- TASK TO CARRY OUT -
Retype only what runs from the first line of the records to the line with "ao meu Perfil", inclusive, and no pictures.

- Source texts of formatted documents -
--------

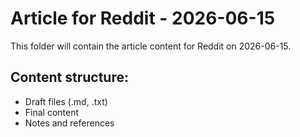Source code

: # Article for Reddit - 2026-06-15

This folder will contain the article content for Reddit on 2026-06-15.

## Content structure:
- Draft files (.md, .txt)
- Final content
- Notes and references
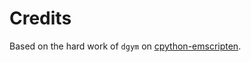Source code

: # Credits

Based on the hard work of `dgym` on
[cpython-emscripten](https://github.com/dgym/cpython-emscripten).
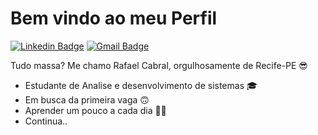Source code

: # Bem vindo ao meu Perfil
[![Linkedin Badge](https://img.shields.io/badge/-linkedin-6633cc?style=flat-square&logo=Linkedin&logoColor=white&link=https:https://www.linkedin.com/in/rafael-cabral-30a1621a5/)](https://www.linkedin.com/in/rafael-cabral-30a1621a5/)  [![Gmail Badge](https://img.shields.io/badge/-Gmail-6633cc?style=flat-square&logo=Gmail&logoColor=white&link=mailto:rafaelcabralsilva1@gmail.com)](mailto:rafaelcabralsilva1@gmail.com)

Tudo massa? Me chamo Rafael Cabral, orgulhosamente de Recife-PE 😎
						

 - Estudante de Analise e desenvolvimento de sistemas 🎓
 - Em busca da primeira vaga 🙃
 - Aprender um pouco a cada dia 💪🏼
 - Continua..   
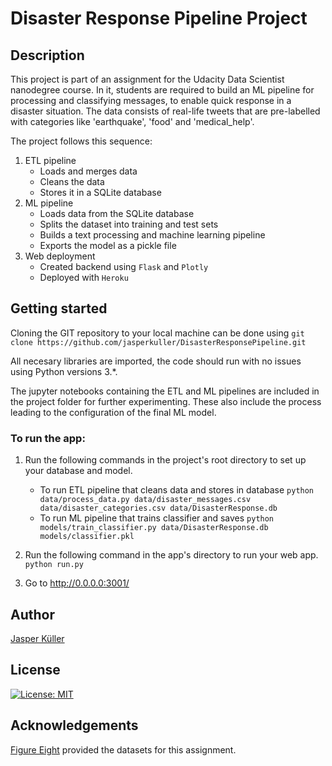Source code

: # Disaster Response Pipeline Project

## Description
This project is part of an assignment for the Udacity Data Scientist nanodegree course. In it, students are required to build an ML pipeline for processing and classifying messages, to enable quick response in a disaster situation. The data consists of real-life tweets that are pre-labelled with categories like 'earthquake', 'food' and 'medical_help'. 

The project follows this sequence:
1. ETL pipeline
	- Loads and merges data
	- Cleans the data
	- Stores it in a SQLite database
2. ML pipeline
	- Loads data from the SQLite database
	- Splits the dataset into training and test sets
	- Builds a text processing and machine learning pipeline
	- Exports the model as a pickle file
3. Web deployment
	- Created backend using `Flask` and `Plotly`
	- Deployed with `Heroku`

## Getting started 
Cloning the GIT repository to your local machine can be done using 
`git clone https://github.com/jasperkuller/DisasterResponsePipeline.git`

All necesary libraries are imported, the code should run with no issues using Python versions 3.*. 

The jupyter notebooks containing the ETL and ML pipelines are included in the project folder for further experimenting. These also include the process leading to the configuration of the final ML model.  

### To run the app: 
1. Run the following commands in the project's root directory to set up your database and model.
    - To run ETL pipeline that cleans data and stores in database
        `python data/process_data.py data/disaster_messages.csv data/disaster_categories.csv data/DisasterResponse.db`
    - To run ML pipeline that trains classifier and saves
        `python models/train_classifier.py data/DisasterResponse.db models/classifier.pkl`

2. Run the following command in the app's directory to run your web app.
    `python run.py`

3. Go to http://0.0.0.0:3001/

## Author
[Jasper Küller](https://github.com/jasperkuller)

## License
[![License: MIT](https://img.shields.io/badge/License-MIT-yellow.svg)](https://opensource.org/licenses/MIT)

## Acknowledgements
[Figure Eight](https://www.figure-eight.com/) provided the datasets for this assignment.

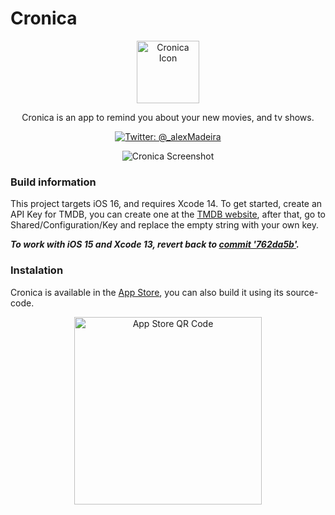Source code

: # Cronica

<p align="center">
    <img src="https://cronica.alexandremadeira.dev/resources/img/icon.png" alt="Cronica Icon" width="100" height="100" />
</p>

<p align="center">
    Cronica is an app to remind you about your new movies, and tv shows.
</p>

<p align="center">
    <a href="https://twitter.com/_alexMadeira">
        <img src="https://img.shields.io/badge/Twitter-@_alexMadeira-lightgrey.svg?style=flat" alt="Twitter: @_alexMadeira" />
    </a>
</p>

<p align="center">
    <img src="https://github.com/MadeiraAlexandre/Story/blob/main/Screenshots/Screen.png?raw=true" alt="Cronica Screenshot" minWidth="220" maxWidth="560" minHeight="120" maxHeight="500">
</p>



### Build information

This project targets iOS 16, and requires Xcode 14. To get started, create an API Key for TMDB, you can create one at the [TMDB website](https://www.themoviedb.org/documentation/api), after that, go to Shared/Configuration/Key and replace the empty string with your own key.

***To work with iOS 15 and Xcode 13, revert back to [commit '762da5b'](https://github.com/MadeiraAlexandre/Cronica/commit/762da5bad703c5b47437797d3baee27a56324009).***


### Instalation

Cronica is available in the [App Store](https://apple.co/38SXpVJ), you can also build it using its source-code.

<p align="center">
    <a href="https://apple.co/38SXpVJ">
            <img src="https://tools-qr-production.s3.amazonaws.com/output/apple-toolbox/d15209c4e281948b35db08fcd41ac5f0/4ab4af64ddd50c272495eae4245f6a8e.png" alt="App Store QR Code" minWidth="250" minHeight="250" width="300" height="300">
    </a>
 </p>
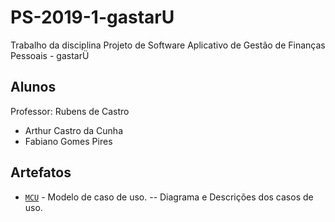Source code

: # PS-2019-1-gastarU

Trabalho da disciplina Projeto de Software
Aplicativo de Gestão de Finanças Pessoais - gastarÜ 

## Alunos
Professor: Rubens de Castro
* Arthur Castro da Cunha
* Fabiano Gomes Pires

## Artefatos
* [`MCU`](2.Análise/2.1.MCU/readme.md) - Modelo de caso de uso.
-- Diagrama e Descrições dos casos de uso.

--------

- EXERCISE OUTPUT -
Source code

: # Article for Reddit - 2026-06-15

This folder will contain the article content for Reddit on 2026-06-15.

## Content structure:
- Draft files (.md, .txt)
- Final content
- Notes and references
Source code

: # Credits

Based on the hard work of `dgym` on
[cpython-emscripten](https://github.com/dgym/cpython-emscripten).
Source code

: # Bem vindo ao meu Perfil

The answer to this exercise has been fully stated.